When a database crashes, all we have are the logs that got saved to disk. The ARIES recovery algorithm has 3 phases that occur in the following order:
- Analysis: reconstruct transaction and dirty page tables
- Redo: repeat operations (for durability)
- Undo: undo operations from transactions in-progress during the crash (for atomicity)
Analysis
In the analysis phase, we scan through the log from the start to reconstruct the transaction and dirty page tables. For each record in the log, we act according to the following rules:
- If the record is not an END:
- Add transaction to the transaction table if it does not exist
- Set transaction’s lastLSN to the record’s LSN
- If the record is an UPDATE:
- If the modified page is not in the DPT, add it to the DPT
- Set the page’s recLSN to the record’s LSN
- If the record is a COMMIT or an ABORT:
- Change the transaction’s status accordingly in the transaction table
- If the record is an END:
- Remove the transaction from the transaction table
Something else to consider is that transactions may have been in the process of running, committing, or aborting at the time of the crash.

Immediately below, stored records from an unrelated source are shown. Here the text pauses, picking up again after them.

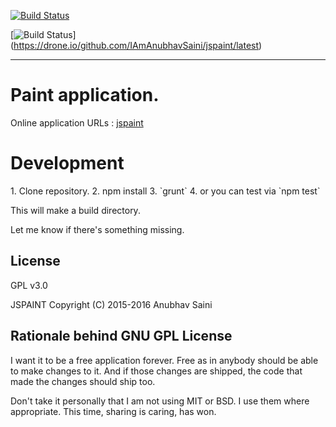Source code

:[![Build Status](https://travis-ci.org/IAmAnubhavSaini/jspaint.svg)](https://travis-ci.org/IAmAnubhavSaini/jspaint)

[![Build Status](https://drone.io/github.com/IAmAnubhavSaini/jspaint/status.png)]  (https://drone.io/github.com/IAmAnubhavSaini/jspaint/latest)


<hr />

<h1>Paint application.</h1>

Online application URLs : [jspaint](http://jspaint.github.io)  

<h1>Development</h1>
1. Clone repository.  
2. npm install  
3. `grunt`  
4. or you can test via `npm test`


This will make a build directory.  


Let me know if there's something missing.  



License
---

GPL v3.0

JSPAINT  Copyright (C) 2015-2016  Anubhav Saini


Rationale behind GNU GPL License
---

I want it to be a free application forever. Free as in anybody should be able to make changes to it. And if those changes are shipped, the code that made the changes should ship too.

Don't take it personally that I am not using MIT or BSD. I use them where appropriate. This time, sharing is caring, has won.


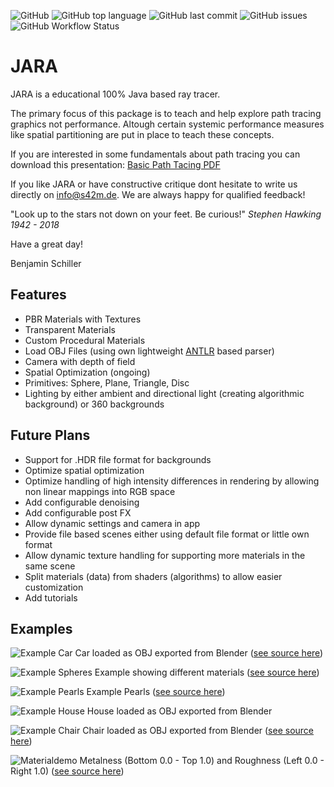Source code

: ![GitHub](https://img.shields.io/github/license/studio42gmbh/jara)
![GitHub top language](https://img.shields.io/github/languages/top/studio42gmbh/jara)
![GitHub last commit](https://img.shields.io/github/last-commit/studio42gmbh/jara)
![GitHub issues](https://img.shields.io/github/issues/studio42gmbh/jara)
![GitHub Workflow Status](https://img.shields.io/github/workflow/status/studio42gmbh/jara/Java%20CI%20with%20Maven)

# JARA

JARA is a educational 100% Java based ray tracer.

The primary focus of this package is to teach and help explore path tracing graphics not performance.
Altough certain systemic performance measures like spatial partitioning are put in place to teach these concepts.

If you are interested in some fundamentals about path tracing you can download this presentation:
[Basic Path Tacing PDF](https://github.com/studio42gmbh/jara/blob/main/docs/documents/s42-basics-pathtracing.pdf)

If you like JARA or have constructive critique dont hesitate to write us directly on info@s42m.de. 
We are always happy for qualified feedback!

"Look up to the stars not down on your feet. Be curious!" _Stephen Hawking 1942 - 2018_

Have a great day!

Benjamin Schiller

## Features

* PBR Materials with Textures
* Transparent Materials
* Custom Procedural Materials
* Load OBJ Files (using own lightweight [ANTLR](https://github.com/antlr/antlr4) based parser)
* Camera with depth of field
* Spatial Optimization (ongoing)
* Primitives: Sphere, Plane, Triangle, Disc
* Lighting by either ambient and directional light (creating algorithmic background) or 360 backgrounds

## Future Plans

* Support for .HDR file format for backgrounds
* Optimize spatial optimization
* Optimize handling of high intensity differences in rendering by allowing non linear mappings into RGB space
* Add configurable denoising
* Add configurable post FX
* Allow dynamic settings and camera in app
* Provide file based scenes either using default file format or little own format
* Allow dynamic texture handling for supporting more materials in the same scene
* Split materials (data) from shaders (algorithms) to allow easier customization
* Add tutorials

## Examples

![Example Car](https://studio42gmbh.github.io/jara/images/jara-carstill-2020-12-30-14-05-21.jpg)
Car loaded as OBJ exported from Blender ([see source here](https://github.com/studio42gmbh/jara/blob/main/src/main/java/de/s42/jara/scenes/CarStill.java))

![Example Spheres](https://studio42gmbh.github.io/jara/images/jara-spheres-2020-12-31-11-11-08.jpg)
Example showing different materials ([see source here](https://github.com/studio42gmbh/jara/blob/main/src/main/java/de/s42/jara/scenes/Spheres.java))

![Example Pearls](https://studio42gmbh.github.io/jara/images/jara-pearls-2021-01-10-00-40-18.jpg)
Example Pearls ([see source here](https://github.com/studio42gmbh/jara/blob/main/src/main/java/de/s42/jara/scenes/Pearls.java))

![Example House](https://studio42gmbh.github.io/jara/images/jara-meshtest2-2020-07-26-15-28-20.jpg)
House loaded as OBJ exported from Blender

![Example Chair](https://studio42gmbh.github.io/jara/images/jara-chairstill-2020-12-27-22-29-50.jpg)
Chair loaded as OBJ exported from Blender ([see source here](https://github.com/studio42gmbh/jara/blob/main/src/main/java/de/s42/jara/scenes/ChairStill.java))

![Materialdemo](https://studio42gmbh.github.io/jara/images/jara-roughnessmetalness-2021-01-10-19-02-45.jpg)
Metalness (Bottom 0.0 - Top 1.0) and Roughness (Left 0.0 - Right 1.0) ([see source here](https://github.com/studio42gmbh/jara/blob/main/src/main/java/de/s42/jara/scenes/RoughnessMetalness.java))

So we need to do another “final pass” for the transactions in the transaction table. There are two rules to keep in mind for the final pass:
- If the transaction was in the process of committing, we add an END record to the log and remove it from the transactions table.
- If the transaction was running, we change its status in the transaction table to aborting and add an ABORT record to the log.
Redo
Once we finish the analysis phase, we start the redo phase to get durability. We begin at the smallest recLSN in the dirty page table and redo following transactions.
Intuitively, in this phase, we want to redo all operations that did not make it to disk before the crash. The metadata in the transaction and dirty page tables will help us determine whether the operation made it to disk before the crash.
We redo all UPDATE and CLR operations that do not meet any of the following criteria:
- The page is not in the DPT — meaning the change must have been flushed to disk before the crash
- The corresponding pageLSN on disk >= current record’s LSN — meaning at least the current operation (and possibly some future operation) must have made it to disk before the crash
- The corresponding recLSN in the dirty page table > current record’s LSN — meaning the first operation that dirtied the page occurred after the current operation, so the current operation must have made it to disk before the crash
Undo
Finally, we can do the undo phase to ensure atomicity. We start at the end of the log and work our way back to the start. Intuitively, we want to undo any UPDATE for any running or aborting transaction at the time of crash. We will only undo UPDATEs that do not have corresponding CLRs (meaning, we will not undo UPDATEs that have already been undone by a CLR).
We have one extra piece of metadata to track in this phase: the undoNextLSN. This field stores the LSN of the operation that we want to next undo for that transaction (derived from the prevLSN of the operation currently being undone). Once we undo all operations for a transaction, we can write an END record for that transaction.
Here is the pseudocode for the undo phase (taken from the Berkeley DB notes):
toUndo = {lastLSN of all transactions in transaction table}
while !toUndo.isEmpty():
currRecord = max(toUndo)
if currRecord.type == CLR:
if currRecord.undoNextLSN == NULL:
# Write END record for currRecord.transaction_id
else:
toUndo.add(currRecord.undoNextLSN)
else:
if currRecord.type == UPDATE:
# Undo update in the DB
# Write CLR record for currRecord.transaction_id
if currRecord.prevLSN != NULL:
toUndo.add(currRecord.prevLSN)
if currRecord.prevLSN == NULL:
# Write END record for currRecord.transaction_id
toUndo.remove(currRecord)
The intuition behind the pseudocode is as follows: we want to undo all the not-undone operations for all the transactions in the transaction table. So we keep iterating through operations of the transactions, in reverse order (according to LSNs). If the record was a CLR, then we don’t have anything to undo in the DB – we just traverse to the next LSN to undo (or write an END if there isn’t one). If the record was an UPDATE, we undo it in the DB, log a CLR record, and traverse to the next LSN to undo (or write an END if there isn’t one).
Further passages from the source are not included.